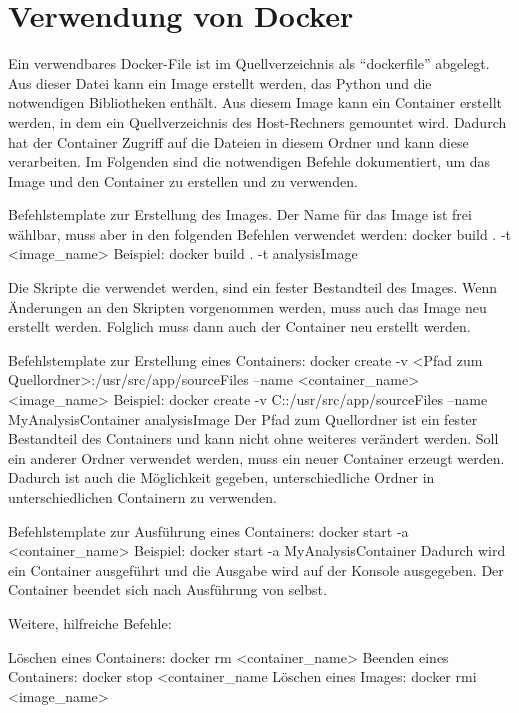 \section{Verwendung von Docker}
\label{docker:examples}

Ein verwendbares Docker-File ist im Quellverzeichnis als \enquote{dockerfile} abgelegt.
Aus dieser Datei kann ein Image erstellt werden, das Python und die notwendigen Bibliotheken enthält.
Aus diesem Image kann ein Container erstellt werden, in dem ein Quellverzeichnis des Host-Rechners gemountet wird.
Dadurch hat der Container Zugriff auf die Dateien in diesem Ordner und kann diese verarbeiten.
Im Folgenden sind die notwendigen Befehle dokumentiert, um das Image und den Container zu erstellen und zu verwenden.
{}{}
	
\begin{DockerCommands}
Befehlstemplate zur Erstellung des Images. Der Name für das Image ist frei wählbar,
muss aber in den folgenden Befehlen verwendet werden:
	docker build . -t <image_name>
Beispiel:
	docker build . -t analysisImage
	
Die Skripte die verwendet werden, sind ein fester Bestandteil des Images.
Wenn Änderungen an den Skripten vorgenommen werden, muss auch das Image neu erstellt
werden.
Folglich muss dann auch der Container neu erstellt werden.
		
Befehlstemplate zur Erstellung eines Containers:
	docker create  -v <Pfad zum Quellordner>:/usr/src/app/sourceFiles  --name <container_name>  <image_name>
Beispiel:	
	docker create  -v C:\Temp\sourcefiles:/usr/src/app/sourceFiles  --name MyAnalysisContainer  analysisImage
Der Pfad zum Quellordner ist ein fester Bestandteil des Containers und kann nicht
ohne weiteres verändert werden.
Soll ein anderer Ordner verwendet werden, muss ein neuer Container erzeugt werden.
Dadurch ist auch die Möglichkeit gegeben, unterschiedliche Ordner in 
unterschiedlichen Containern zu verwenden.

Befehlstemplate zur Ausführung eines Containers:
	docker start -a <container_name>
Beispiel:
	docker start -a MyAnalysisContainer
Dadurch wird ein Container ausgeführt und die Ausgabe wird auf der Konsole 
ausgegeben. Der Container beendet sich nach Ausführung von selbst.



Weitere, hilfreiche Befehle:

Löschen eines Containers:
	docker rm <container_name>
Beenden eines Containers:
	docker stop <container_name
Löschen eines Images:
	docker rmi <image_name>
\end{DockerCommands}
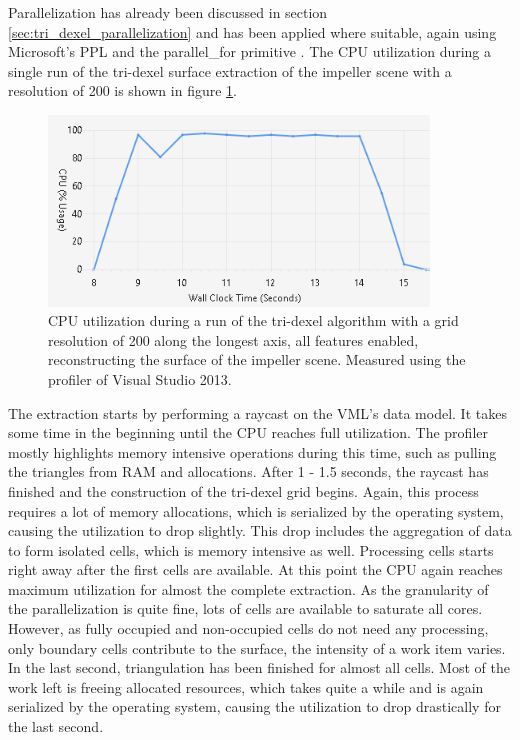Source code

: Parallelization has already been discussed in section \ref{sec:tri_dexel_parallelization} and has been applied where suitable, again using Microsoft's PPL and the parallel\_for primitive \cite{ppl_parallel_for}.
The CPU utilization during a single run of the tri-dexel surface extraction of the impeller scene with a resolution of 200 is shown in figure \ref{fig:td_hq_impeller_cpu}.
%
\begin{figure}
	\centering
	\includegraphics[width=0.9\textwidth]{images/td_hq_impeller_cpu}
	\caption{
		CPU utilization during a run of the tri-dexel algorithm with a grid resolution of 200 along the longest axis, all features enabled, reconstructing the surface of the impeller scene.
		Measured using the profiler of Visual Studio 2013.
	}
	\label{fig:td_hq_impeller_cpu}
\end{figure}
%
The extraction starts by performing a raycast on the VML's data model.
It takes some time in the beginning until the CPU reaches full utilization.
The profiler mostly highlights memory intensive operations during this time, such as pulling the triangles from RAM and allocations.
After 1 - 1.5 seconds, the raycast has finished and the construction of the tri-dexel grid begins.
Again, this process requires a lot of memory allocations, which is serialized by the operating system, causing the utilization to drop slightly.
This drop includes the aggregation of data to form isolated cells, which is memory intensive as well.
Processing cells starts right away after the first cells are available.
At this point the CPU again reaches maximum utilization for almost the complete extraction.
As the granularity of the parallelization is quite fine, \ie lots of cells are available to saturate all cores.
However, as fully occupied and non-occupied cells do not need any processing, only boundary cells contribute to the surface, the intensity of a work item varies.
In the last second, triangulation has been finished for almost all cells.
Most of the work left is freeing allocated resources, which takes quite a while and is again serialized by the operating system, causing the utilization to drop drastically for the last second.
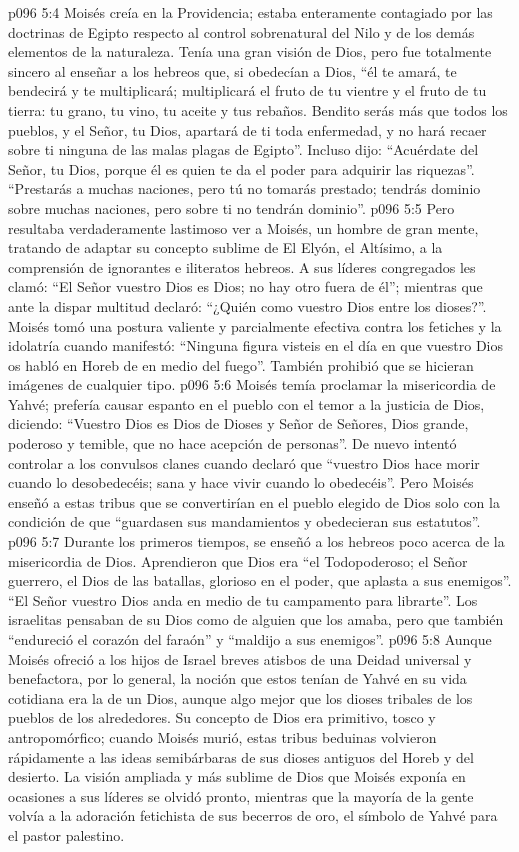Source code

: \vs p096 5:4 \pc Moisés creía en la Providencia; estaba enteramente contagiado por las doctrinas de Egipto respecto al control sobrenatural del Nilo y de los demás elementos de la naturaleza. Tenía una gran visión de Dios, pero fue totalmente sincero al enseñar a los hebreos que, si obedecían a Dios, “él te amará, te bendecirá y te multiplicará; multiplicará el fruto de tu vientre y el fruto de tu tierra: tu grano, tu vino, tu aceite y tus rebaños. Bendito serás más que todos los pueblos, y el Señor, tu Dios, apartará de ti toda enfermedad, y no hará recaer sobre ti ninguna de las malas plagas de Egipto”. Incluso dijo: “Acuérdate del Señor, tu Dios, porque él es quien te da el poder para adquirir las riquezas”. “Prestarás a muchas naciones, pero tú no tomarás prestado; tendrás dominio sobre muchas naciones, pero sobre ti no tendrán dominio”.
\vs p096 5:5 \pc Pero resultaba verdaderamente lastimoso ver a Moisés, un hombre de gran mente, tratando de adaptar su concepto sublime de El Elyón, el Altísimo, a la comprensión de ignorantes e iliteratos hebreos. A sus líderes congregados les clamó: “El Señor vuestro Dios es Dios; no hay otro fuera de él”; mientras que ante la dispar multitud declaró: “¿Quién como vuestro Dios entre los dioses?”. Moisés tomó una postura valiente y parcialmente efectiva contra los fetiches y la idolatría cuando manifestó: “Ninguna figura visteis en el día en que vuestro Dios os habló en Horeb de en medio del fuego”. También prohibió que se hicieran imágenes de cualquier tipo.
\vs p096 5:6 Moisés temía proclamar la misericordia de Yahvé; prefería causar espanto en el pueblo con el temor a la justicia de Dios, diciendo: “Vuestro Dios es Dios de Dioses y Señor de Señores, Dios grande, poderoso y temible, que no hace acepción de personas”. De nuevo intentó controlar a los convulsos clanes cuando declaró que “vuestro Dios hace morir cuando lo desobedecéis; sana y hace vivir cuando lo obedecéis”. Pero Moisés enseñó a estas tribus que se convertirían en el pueblo elegido de Dios solo con la condición de que “guardasen sus mandamientos y obedecieran sus estatutos”.
\vs p096 5:7 Durante los primeros tiempos, se enseñó a los hebreos poco acerca de la misericordia de Dios. Aprendieron que Dios era “el Todopoderoso; el Señor guerrero, el Dios de las batallas, glorioso en el poder, que aplasta a sus enemigos”. “El Señor vuestro Dios anda en medio de tu campamento para librarte”. Los israelitas pensaban de su Dios como de alguien que los amaba, pero que también “endureció el corazón del faraón” y “maldijo a sus enemigos”.
\vs p096 5:8 Aunque Moisés ofreció a los hijos de Israel breves atisbos de una Deidad universal y benefactora, por lo general, la noción que estos tenían de Yahvé en su vida cotidiana era la de un Dios, aunque algo mejor que los dioses tribales de los pueblos de los alrededores. Su concepto de Dios era primitivo, tosco y antropomórfico; cuando Moisés murió, estas tribus beduinas volvieron rápidamente a las ideas semibárbaras de sus dioses antiguos del Horeb y del desierto. La visión ampliada y más sublime de Dios que Moisés exponía en ocasiones a sus líderes se olvidó pronto, mientras que la mayoría de la gente volvía a la adoración fetichista de sus becerros de oro, el símbolo de Yahvé para el pastor palestino.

- [What the exercise asks]:
Return the material in full and unaltered, minus its pictures.

- [Output for this task]:
 \section{Verwendung von Docker}
\label{docker:examples}

Ein verwendbares Docker-File ist im Quellverzeichnis als \enquote{dockerfile} abgelegt.
Aus dieser Datei kann ein Image erstellt werden, das Python und die notwendigen Bibliotheken enthält.
Aus diesem Image kann ein Container erstellt werden, in dem ein Quellverzeichnis des Host-Rechners gemountet wird.
Dadurch hat der Container Zugriff auf die Dateien in diesem Ordner und kann diese verarbeiten.
Im Folgenden sind die notwendigen Befehle dokumentiert, um das Image und den Container zu erstellen und zu verwenden.
{}{}
	
\begin{DockerCommands}
Befehlstemplate zur Erstellung des Images. Der Name für das Image ist frei wählbar,
muss aber in den folgenden Befehlen verwendet werden:
	docker build . -t <image_name>
Beispiel:
	docker build . -t analysisImage
	
Die Skripte die verwendet werden, sind ein fester Bestandteil des Images.
Wenn Änderungen an den Skripten vorgenommen werden, muss auch das Image neu erstellt
werden.
Folglich muss dann auch der Container neu erstellt werden.
		
Befehlstemplate zur Erstellung eines Containers:
	docker create  -v <Pfad zum Quellordner>:/usr/src/app/sourceFiles  --name <container_name>  <image_name>
Beispiel:	
	docker create  -v C:\Temp\sourcefiles:/usr/src/app/sourceFiles  --name MyAnalysisContainer  analysisImage
Der Pfad zum Quellordner ist ein fester Bestandteil des Containers und kann nicht
ohne weiteres verändert werden.
Soll ein anderer Ordner verwendet werden, muss ein neuer Container erzeugt werden.
Dadurch ist auch die Möglichkeit gegeben, unterschiedliche Ordner in 
unterschiedlichen Containern zu verwenden.

Befehlstemplate zur Ausführung eines Containers:
	docker start -a <container_name>
Beispiel:
	docker start -a MyAnalysisContainer
Dadurch wird ein Container ausgeführt und die Ausgabe wird auf der Konsole 
ausgegeben. Der Container beendet sich nach Ausführung von selbst.



Weitere, hilfreiche Befehle:

Löschen eines Containers:
	docker rm <container_name>
Beenden eines Containers:
	docker stop <container_name
Löschen eines Images:
	docker rmi <image_name>
\end{DockerCommands}
Source code

: Parallelization has already been discussed in section \ref{sec:tri_dexel_parallelization} and has been applied where suitable, again using Microsoft's PPL and the parallel\_for primitive \cite{ppl_parallel_for}.
The CPU utilization during a single run of the tri-dexel surface extraction of the impeller scene with a resolution of 200 is shown in figure \ref{fig:td_hq_impeller_cpu}.
%
\begin{figure}
	\centering
	\includegraphics[width=0.9\textwidth]{images/td_hq_impeller_cpu}
	\caption{
		CPU utilization during a run of the tri-dexel algorithm with a grid resolution of 200 along the longest axis, all features enabled, reconstructing the surface of the impeller scene.
		Measured using the profiler of Visual Studio 2013.
	}
	\label{fig:td_hq_impeller_cpu}
\end{figure}
%
The extraction starts by performing a raycast on the VML's data model.
It takes some time in the beginning until the CPU reaches full utilization.
The profiler mostly highlights memory intensive operations during this time, such as pulling the triangles from RAM and allocations.
After 1 - 1.5 seconds, the raycast has finished and the construction of the tri-dexel grid begins.
Again, this process requires a lot of memory allocations, which is serialized by the operating system, causing the utilization to drop slightly.
This drop includes the aggregation of data to form isolated cells, which is memory intensive as well.
Processing cells starts right away after the first cells are available.
At this point the CPU again reaches maximum utilization for almost the complete extraction.
As the granularity of the parallelization is quite fine, \ie lots of cells are available to saturate all cores.
However, as fully occupied and non-occupied cells do not need any processing, only boundary cells contribute to the surface, the intensity of a work item varies.
In the last second, triangulation has been finished for almost all cells.
Most of the work left is freeing allocated resources, which takes quite a while and is again serialized by the operating system, causing the utilization to drop drastically for the last second.
Source code

: \vs p096 5:4 \pc Moisés creía en la Providencia; estaba enteramente contagiado por las doctrinas de Egipto respecto al control sobrenatural del Nilo y de los demás elementos de la naturaleza. Tenía una gran visión de Dios, pero fue totalmente sincero al enseñar a los hebreos que, si obedecían a Dios, “él te amará, te bendecirá y te multiplicará; multiplicará el fruto de tu vientre y el fruto de tu tierra: tu grano, tu vino, tu aceite y tus rebaños. Bendito serás más que todos los pueblos, y el Señor, tu Dios, apartará de ti toda enfermedad, y no hará recaer sobre ti ninguna de las malas plagas de Egipto”. Incluso dijo: “Acuérdate del Señor, tu Dios, porque él es quien te da el poder para adquirir las riquezas”. “Prestarás a muchas naciones, pero tú no tomarás prestado; tendrás dominio sobre muchas naciones, pero sobre ti no tendrán dominio”.
\vs p096 5:5 \pc Pero resultaba verdaderamente lastimoso ver a Moisés, un hombre de gran mente, tratando de adaptar su concepto sublime de El Elyón, el Altísimo, a la comprensión de ignorantes e iliteratos hebreos. A sus líderes congregados les clamó: “El Señor vuestro Dios es Dios; no hay otro fuera de él”; mientras que ante la dispar multitud declaró: “¿Quién como vuestro Dios entre los dioses?”. Moisés tomó una postura valiente y parcialmente efectiva contra los fetiches y la idolatría cuando manifestó: “Ninguna figura visteis en el día en que vuestro Dios os habló en Horeb de en medio del fuego”. También prohibió que se hicieran imágenes de cualquier tipo.
\vs p096 5:6 Moisés temía proclamar la misericordia de Yahvé; prefería causar espanto en el pueblo con el temor a la justicia de Dios, diciendo: “Vuestro Dios es Dios de Dioses y Señor de Señores, Dios grande, poderoso y temible, que no hace acepción de personas”. De nuevo intentó controlar a los convulsos clanes cuando declaró que “vuestro Dios hace morir cuando lo desobedecéis; sana y hace vivir cuando lo obedecéis”. Pero Moisés enseñó a estas tribus que se convertirían en el pueblo elegido de Dios solo con la condición de que “guardasen sus mandamientos y obedecieran sus estatutos”.
\vs p096 5:7 Durante los primeros tiempos, se enseñó a los hebreos poco acerca de la misericordia de Dios. Aprendieron que Dios era “el Todopoderoso; el Señor guerrero, el Dios de las batallas, glorioso en el poder, que aplasta a sus enemigos”. “El Señor vuestro Dios anda en medio de tu campamento para librarte”. Los israelitas pensaban de su Dios como de alguien que los amaba, pero que también “endureció el corazón del faraón” y “maldijo a sus enemigos”.
\vs p096 5:8 Aunque Moisés ofreció a los hijos de Israel breves atisbos de una Deidad universal y benefactora, por lo general, la noción que estos tenían de Yahvé en su vida cotidiana era la de un Dios, aunque algo mejor que los dioses tribales de los pueblos de los alrededores. Su concepto de Dios era primitivo, tosco y antropomórfico; cuando Moisés murió, estas tribus beduinas volvieron rápidamente a las ideas semibárbaras de sus dioses antiguos del Horeb y del desierto. La visión ampliada y más sublime de Dios que Moisés exponía en ocasiones a sus líderes se olvidó pronto, mientras que la mayoría de la gente volvía a la adoración fetichista de sus becerros de oro, el símbolo de Yahvé para el pastor palestino.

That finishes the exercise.